> _What is expected_:
Filter the entries, keeping every line with the string "based".

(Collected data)
BEGIN
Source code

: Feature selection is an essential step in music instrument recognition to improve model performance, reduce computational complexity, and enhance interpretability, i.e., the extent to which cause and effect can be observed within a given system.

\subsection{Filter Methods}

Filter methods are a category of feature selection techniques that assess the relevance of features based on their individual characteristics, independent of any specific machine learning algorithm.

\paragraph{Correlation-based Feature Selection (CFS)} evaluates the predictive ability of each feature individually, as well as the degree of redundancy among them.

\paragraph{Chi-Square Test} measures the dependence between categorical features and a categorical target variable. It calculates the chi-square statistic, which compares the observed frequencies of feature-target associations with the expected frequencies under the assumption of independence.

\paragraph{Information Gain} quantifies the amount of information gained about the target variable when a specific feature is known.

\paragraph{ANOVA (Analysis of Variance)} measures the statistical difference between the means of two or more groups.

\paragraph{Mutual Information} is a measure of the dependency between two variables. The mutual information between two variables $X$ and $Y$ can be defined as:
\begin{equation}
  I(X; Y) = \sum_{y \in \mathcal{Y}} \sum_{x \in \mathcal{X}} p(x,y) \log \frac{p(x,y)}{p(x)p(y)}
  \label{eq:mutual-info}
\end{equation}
END
> _Result of this exercise_:
Filter methods are a category of feature selection techniques that assess the relevance of features based on their individual characteristics, independent of any specific machine learning algorithm.
\paragraph{Correlation-based Feature Selection (CFS)} evaluates the predictive ability of each feature individually, as well as the degree of redundancy among them.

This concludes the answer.